O estudo mostrou que transformar guimbas em papel não é tarefa complicada. O principal componente necessário para a reação química — a celulose — está presente de diversas formas na estrutura da guimba: o filtro é composto de acetato de celulose, o fumo contém matéria vegetal (fibras) e a camada externa de papel também são matéria-prima. Carvão e cinzas podem ainda ser usados, embora isso escureça o papel. Esse processo permite que a guimba do cigarro seja inteiramente reciclada.
Segundo Thérèse, os componentes da guimba são altamente higroscópicos, ou seja, absorvem água, o que facilita ainda mais a reciclagem. Nesse processo, acrescenta-se à bituca uma substância alcalina (como o carbonato de sódio ou a soda cáustica) e calor, de forma a provocar uma reação de hidrólise do grupo acetato de celulose, que é então transformado na celulose necessária para fabricar o papel.
A reciclagem das guimbas permite obter celulose para a fabricação de papel
“Podem ser reaproveitadas as cerca de 33 mil toneladas de guimbas que o Brasil produz por ano”, diz Marco Antônio.
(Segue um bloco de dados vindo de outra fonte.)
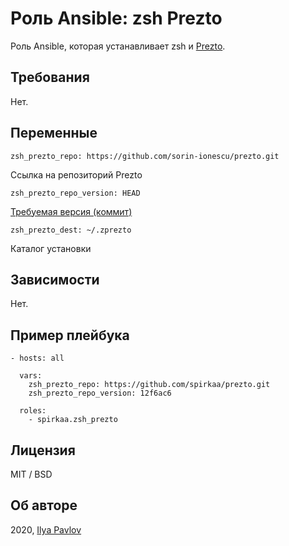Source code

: # Роль Ansible: zsh Prezto

Роль Ansible, которая устанавливает zsh и [Prezto](https://github.com/sorin-ionescu/prezto).

## Требования

Нет.

## Переменные

    zsh_prezto_repo: https://github.com/sorin-ionescu/prezto.git

Ссылка на репозиторий Prezto

    zsh_prezto_repo_version: HEAD

[Требуемая версия (коммит)](https://docs.ansible.com/ansible/latest/collections/ansible/builtin/git_module.html#parameter-version)

    zsh_prezto_dest: ~/.zprezto

Каталог установки

## Зависимости

Нет.

## Пример плейбука

    - hosts: all
    
      vars:
        zsh_prezto_repo: https://github.com/spirkaa/prezto.git
        zsh_prezto_repo_version: 12f6ac6
    
      roles:
        - spirkaa.zsh_prezto

## Лицензия

MIT / BSD

## Об авторе

2020, [Ilya Pavlov](https://devmem.ru/)
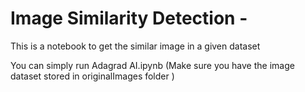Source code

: # Image Similarity Detection -

This is a notebook to get the similar image in a given dataset

You can simply run Adagrad AI.ipynb (Make sure you have the image dataset stored in originalImages folder )
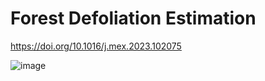 # Forest Defoliation Estimation

https://doi.org/10.1016/j.mex.2023.102075

![image](https://user-images.githubusercontent.com/92644272/232258713-40ab0d62-a803-488d-9183-84db8901cc5d.png)
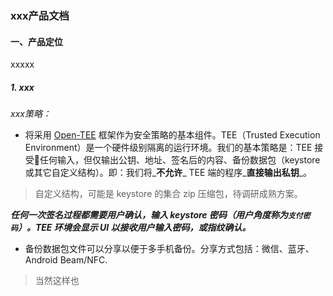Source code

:### xxx产品文档

#### 一、产品定位

xxxxx


##### 1. xxx

_xxx策略：_

- 将采用 [Open-TEE](http://github.com/Open-TEE/opentee-android) 框架作为安全策略的基本组件。TEE（Trusted Execution Environment）是一个硬件级别隔离的运行环境。我们的基本策略是：TEE 接受任何输入，但仅输出公钥、地址、签名后的内容、备份数据包（keystore 或其它自定义结构）。即：我们将_**不允许**_ TEE 端的程序_**直接输出私钥**_。

> 自定义结构，可能是 keystore 的集合 zip 压缩包，待调研成熟方案。

  _**任何一次签名过程都需要用户确认，输入 keystore 密码（用户角度称为`支付密码`）。TEE 环境会显示 UI 以接收用户输入密码，或指纹确认。**_


- 备份数据包文件可以分享以便于多手机备份。分享方式包括：微信、蓝牙、Android Beam/NFC.
> 当然这样也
Não apenas a coleta pública de lixo, mas também os resíduos de indústrias de cigarro e até os cigarros falsificados apreendidos podem ser transformados em papel nobre, para uso em impressão.
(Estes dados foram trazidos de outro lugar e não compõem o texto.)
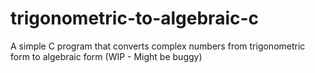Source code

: # trigonometric-to-algebraic-c
A simple C program that converts complex numbers from trigonometric form to algebraic form (WIP - Might be buggy)
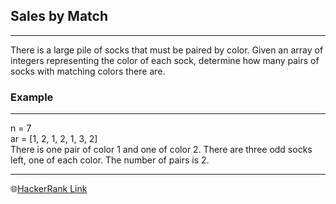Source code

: ## Sales by Match
---
There is a large pile of socks that must be paired by color. Given an array of integers representing the color of each sock, determine how many pairs of socks with matching colors there are.

### Example
---
n = 7 <br>
ar = [1, 2, 1, 2, 1, 3, 2]<br>
There is one pair of color 1 and one of color 2. There are three odd socks left, one of each color. The number of pairs is 2.

---
🌐[HackerRank Link]([Sales-by-Match](https://www.hackerrank.com/challenges/sock-merchant/problem))

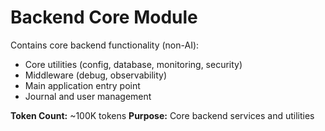# Backend Core Module
Contains core backend functionality (non-AI):
- Core utilities (config, database, monitoring, security)
- Middleware (debug, observability)
- Main application entry point
- Journal and user management

**Token Count:** ~100K tokens
**Purpose:** Core backend services and utilities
Uma recente parceria entre os pesquisadores e um shopping center de Brasília provou que é viável realizar a coleta seletiva do material e utilizá-lo de forma eficaz. “Trabalhamos com 100 litros de guimbas por semana e o índice de aproveitamento é bastante alto”, afirma Thérèse.
Ainda em escala experimental, o projeto despertou o interesse de empresas químicas e fabricantes de cigarro, que vêm na iniciativa uma maneira de garantir uma imagem ’ecologicamente correta’. “Para uma indústria é seguro embarcar nesse projeto, pois não são necessárias grandes mudanças estruturais ou altos investimentos”, diz Marco Antônio.
O próximo passo consistirá em elaborar um estudo da viabilidade econômica do processo de reciclagem, mas desde já se acredita que o custo será baixo o bastante para que microempresários invistam e comunidades carentes adotem o projeto como fonte alternativa de renda.